A single figure is wanted: the count of lines below containing the string "functionalities".

=== Begin Enclosure ===

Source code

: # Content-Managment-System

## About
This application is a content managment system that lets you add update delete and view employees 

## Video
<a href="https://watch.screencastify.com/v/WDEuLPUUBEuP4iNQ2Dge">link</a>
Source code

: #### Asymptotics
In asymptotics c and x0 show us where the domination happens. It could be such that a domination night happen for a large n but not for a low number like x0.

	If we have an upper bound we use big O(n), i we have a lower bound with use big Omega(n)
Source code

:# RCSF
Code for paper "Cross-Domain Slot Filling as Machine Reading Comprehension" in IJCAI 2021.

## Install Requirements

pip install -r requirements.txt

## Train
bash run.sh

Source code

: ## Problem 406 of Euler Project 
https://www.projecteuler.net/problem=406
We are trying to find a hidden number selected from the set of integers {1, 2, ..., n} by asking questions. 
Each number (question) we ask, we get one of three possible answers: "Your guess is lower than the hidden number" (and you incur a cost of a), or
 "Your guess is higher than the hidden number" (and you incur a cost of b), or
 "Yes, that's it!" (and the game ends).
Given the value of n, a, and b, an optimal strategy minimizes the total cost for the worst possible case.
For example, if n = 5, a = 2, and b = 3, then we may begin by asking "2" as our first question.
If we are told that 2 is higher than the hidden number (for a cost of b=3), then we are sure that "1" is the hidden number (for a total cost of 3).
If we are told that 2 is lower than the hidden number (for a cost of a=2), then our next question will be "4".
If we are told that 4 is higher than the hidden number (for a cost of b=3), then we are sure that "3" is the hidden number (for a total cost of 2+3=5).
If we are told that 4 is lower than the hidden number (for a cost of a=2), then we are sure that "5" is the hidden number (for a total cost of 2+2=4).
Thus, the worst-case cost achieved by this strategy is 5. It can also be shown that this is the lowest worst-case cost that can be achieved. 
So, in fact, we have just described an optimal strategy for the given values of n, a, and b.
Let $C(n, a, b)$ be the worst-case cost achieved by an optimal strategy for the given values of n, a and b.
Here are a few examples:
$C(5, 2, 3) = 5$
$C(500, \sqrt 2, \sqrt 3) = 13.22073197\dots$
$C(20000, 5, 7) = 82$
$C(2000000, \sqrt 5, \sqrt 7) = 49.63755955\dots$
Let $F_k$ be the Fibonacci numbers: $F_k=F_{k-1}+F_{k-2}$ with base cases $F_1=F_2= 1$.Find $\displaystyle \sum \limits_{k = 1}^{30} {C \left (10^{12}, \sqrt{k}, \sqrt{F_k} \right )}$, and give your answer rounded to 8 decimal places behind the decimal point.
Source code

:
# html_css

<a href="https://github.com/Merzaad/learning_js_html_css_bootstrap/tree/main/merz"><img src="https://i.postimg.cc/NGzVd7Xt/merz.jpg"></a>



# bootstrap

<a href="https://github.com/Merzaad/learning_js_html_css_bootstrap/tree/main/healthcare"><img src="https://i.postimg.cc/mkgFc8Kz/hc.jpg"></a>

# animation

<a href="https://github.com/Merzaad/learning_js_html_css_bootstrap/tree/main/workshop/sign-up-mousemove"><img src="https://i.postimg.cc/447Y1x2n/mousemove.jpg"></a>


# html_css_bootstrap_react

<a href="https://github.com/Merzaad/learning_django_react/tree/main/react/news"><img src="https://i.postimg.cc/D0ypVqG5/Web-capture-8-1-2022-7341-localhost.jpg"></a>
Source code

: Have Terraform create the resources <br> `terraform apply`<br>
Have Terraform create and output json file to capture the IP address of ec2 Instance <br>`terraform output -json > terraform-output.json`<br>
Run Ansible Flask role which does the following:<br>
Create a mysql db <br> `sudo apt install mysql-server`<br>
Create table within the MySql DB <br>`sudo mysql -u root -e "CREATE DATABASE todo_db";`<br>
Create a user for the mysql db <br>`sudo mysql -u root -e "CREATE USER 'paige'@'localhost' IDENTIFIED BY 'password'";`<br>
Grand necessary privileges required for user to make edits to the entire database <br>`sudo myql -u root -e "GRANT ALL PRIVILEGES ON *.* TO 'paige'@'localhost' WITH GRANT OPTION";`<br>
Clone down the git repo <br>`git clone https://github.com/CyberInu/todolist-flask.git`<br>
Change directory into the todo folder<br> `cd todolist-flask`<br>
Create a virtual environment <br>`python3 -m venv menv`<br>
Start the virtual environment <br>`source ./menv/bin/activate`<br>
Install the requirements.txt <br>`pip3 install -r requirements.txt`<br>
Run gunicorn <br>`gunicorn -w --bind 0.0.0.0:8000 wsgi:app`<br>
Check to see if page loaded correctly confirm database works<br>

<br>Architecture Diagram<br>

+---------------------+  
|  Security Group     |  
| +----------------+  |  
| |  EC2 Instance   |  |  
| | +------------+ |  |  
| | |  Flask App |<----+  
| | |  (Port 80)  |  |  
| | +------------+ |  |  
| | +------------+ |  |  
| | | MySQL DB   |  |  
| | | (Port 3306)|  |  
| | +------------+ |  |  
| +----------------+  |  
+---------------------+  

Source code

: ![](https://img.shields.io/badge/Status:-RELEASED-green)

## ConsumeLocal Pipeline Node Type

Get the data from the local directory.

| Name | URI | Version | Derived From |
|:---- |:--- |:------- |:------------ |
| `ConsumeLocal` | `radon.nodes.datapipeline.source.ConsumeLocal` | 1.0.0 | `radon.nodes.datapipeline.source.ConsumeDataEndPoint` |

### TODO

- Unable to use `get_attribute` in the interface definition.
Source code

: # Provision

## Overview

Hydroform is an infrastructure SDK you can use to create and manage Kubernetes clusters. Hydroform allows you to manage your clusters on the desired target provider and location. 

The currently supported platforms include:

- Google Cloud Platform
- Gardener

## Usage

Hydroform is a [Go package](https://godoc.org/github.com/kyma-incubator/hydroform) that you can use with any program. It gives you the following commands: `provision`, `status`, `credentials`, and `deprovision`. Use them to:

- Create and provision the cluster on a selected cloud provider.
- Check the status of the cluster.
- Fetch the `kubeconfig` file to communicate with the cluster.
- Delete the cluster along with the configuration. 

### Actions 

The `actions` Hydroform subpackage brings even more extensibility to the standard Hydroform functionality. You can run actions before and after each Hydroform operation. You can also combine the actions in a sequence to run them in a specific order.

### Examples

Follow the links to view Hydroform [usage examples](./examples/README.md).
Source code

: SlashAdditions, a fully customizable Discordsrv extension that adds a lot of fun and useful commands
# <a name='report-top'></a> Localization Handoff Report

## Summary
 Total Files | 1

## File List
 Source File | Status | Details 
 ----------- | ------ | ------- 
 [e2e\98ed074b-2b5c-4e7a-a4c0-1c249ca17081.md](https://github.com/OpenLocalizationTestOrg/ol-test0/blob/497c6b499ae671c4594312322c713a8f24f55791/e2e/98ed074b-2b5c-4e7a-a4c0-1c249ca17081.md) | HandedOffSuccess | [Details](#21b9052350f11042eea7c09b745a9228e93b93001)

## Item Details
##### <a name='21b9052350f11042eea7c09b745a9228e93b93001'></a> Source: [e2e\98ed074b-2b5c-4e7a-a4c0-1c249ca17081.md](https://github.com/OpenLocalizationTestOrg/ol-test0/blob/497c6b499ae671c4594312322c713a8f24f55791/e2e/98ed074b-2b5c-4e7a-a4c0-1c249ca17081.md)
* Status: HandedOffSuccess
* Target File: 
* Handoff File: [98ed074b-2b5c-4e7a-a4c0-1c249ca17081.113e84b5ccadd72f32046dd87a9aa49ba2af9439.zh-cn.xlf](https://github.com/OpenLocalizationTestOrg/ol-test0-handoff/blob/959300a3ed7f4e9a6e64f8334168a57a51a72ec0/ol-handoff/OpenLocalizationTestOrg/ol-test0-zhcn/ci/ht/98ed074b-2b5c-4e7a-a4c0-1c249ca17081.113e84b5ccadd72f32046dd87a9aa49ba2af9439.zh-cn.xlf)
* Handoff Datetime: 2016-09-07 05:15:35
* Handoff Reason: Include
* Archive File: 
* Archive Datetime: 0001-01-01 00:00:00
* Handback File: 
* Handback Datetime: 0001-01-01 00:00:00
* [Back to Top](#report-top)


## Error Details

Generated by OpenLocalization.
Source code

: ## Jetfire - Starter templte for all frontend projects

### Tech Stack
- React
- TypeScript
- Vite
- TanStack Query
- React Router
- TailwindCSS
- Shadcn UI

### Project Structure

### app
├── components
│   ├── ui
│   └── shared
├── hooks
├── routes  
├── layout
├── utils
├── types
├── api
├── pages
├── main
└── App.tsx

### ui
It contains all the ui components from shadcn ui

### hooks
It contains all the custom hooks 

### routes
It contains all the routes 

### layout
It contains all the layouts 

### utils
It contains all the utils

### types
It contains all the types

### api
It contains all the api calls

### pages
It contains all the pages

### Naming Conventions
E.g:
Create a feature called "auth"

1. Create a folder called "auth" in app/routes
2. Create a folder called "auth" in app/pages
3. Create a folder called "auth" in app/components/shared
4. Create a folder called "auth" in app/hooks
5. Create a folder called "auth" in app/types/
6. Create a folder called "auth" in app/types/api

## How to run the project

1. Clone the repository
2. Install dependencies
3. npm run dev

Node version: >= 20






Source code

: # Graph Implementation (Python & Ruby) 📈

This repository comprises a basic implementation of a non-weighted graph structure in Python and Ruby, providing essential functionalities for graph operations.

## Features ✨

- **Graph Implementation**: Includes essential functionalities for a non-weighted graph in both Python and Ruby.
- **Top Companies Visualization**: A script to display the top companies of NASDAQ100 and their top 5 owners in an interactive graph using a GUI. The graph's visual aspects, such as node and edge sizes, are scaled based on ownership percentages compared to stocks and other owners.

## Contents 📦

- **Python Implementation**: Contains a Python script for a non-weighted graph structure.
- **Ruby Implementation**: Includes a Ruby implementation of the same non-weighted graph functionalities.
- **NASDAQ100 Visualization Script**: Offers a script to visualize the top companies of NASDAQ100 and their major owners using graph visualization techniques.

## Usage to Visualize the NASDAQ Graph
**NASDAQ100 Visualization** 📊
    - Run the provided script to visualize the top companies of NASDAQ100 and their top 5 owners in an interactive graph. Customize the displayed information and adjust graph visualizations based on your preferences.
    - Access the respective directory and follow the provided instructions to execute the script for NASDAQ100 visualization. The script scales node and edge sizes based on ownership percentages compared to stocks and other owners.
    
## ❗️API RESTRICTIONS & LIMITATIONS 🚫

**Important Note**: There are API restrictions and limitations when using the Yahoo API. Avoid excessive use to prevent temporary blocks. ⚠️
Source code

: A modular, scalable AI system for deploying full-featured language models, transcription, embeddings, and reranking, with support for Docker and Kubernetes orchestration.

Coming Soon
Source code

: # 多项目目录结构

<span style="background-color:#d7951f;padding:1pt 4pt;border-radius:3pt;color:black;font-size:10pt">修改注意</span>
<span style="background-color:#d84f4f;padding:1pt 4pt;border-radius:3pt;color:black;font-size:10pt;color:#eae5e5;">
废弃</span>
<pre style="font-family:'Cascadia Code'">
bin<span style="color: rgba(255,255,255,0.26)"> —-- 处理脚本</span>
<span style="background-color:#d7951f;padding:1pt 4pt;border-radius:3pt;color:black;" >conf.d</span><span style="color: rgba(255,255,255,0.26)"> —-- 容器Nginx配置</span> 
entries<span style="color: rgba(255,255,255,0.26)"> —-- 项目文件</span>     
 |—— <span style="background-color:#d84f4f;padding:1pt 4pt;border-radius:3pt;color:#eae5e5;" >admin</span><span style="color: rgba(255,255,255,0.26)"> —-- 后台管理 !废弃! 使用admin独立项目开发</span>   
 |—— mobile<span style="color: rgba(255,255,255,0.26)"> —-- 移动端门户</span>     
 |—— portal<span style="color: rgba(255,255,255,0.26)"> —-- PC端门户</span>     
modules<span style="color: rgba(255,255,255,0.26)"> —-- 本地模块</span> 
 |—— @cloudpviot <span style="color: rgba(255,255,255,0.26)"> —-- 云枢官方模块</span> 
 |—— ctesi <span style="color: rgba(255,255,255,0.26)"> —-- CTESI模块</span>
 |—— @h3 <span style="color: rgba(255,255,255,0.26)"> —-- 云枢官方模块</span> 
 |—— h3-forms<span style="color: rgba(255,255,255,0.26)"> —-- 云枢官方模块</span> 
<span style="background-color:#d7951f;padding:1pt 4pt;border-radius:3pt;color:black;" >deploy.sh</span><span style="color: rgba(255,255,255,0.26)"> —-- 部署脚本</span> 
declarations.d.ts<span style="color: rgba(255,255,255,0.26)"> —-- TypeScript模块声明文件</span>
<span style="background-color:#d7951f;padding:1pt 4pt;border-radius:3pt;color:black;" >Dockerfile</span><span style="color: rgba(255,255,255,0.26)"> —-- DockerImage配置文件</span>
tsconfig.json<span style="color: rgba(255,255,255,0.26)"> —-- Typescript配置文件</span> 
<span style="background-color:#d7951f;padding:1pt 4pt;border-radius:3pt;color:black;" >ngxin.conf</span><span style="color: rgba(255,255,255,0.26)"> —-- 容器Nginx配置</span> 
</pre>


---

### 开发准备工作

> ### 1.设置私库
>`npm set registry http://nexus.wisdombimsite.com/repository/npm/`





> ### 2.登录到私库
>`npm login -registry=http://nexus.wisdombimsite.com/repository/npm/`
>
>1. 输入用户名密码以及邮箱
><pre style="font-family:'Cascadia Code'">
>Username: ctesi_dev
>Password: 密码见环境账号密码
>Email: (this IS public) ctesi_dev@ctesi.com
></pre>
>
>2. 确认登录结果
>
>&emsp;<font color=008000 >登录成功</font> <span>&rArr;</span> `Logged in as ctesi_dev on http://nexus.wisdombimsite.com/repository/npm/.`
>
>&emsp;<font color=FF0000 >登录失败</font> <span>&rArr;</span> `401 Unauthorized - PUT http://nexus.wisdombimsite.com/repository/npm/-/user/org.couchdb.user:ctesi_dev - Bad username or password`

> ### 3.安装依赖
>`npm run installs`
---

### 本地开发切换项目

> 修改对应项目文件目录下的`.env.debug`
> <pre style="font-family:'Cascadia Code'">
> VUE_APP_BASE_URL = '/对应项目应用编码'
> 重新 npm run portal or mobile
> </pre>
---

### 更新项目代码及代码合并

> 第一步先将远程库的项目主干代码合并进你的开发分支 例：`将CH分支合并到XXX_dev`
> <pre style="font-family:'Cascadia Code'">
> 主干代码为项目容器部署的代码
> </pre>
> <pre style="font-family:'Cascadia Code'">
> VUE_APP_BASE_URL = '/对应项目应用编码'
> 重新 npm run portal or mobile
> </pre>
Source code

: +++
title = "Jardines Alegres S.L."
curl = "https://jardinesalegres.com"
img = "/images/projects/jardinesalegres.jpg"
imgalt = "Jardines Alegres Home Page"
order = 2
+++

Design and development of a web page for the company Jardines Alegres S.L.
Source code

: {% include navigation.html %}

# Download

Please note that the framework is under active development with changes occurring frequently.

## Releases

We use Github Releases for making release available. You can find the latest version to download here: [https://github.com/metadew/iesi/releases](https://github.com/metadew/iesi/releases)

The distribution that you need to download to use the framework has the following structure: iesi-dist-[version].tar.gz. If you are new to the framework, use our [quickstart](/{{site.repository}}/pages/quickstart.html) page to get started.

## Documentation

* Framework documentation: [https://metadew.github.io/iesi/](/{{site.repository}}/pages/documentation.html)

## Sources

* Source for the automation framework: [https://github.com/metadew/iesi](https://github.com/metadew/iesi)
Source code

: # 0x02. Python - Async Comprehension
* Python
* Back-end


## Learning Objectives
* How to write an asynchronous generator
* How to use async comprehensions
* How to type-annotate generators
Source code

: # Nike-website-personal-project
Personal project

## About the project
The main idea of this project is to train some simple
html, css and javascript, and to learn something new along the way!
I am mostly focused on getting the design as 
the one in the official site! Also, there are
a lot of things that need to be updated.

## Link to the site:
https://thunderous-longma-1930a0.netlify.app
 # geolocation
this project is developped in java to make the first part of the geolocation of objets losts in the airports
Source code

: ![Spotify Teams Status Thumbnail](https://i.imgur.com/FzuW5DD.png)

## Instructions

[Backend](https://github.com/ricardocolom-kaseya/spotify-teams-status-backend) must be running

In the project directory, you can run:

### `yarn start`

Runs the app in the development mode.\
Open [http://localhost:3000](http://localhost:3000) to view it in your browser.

=== End Enclosure ===

- SOLUTION FOR THIS EXERCISE
3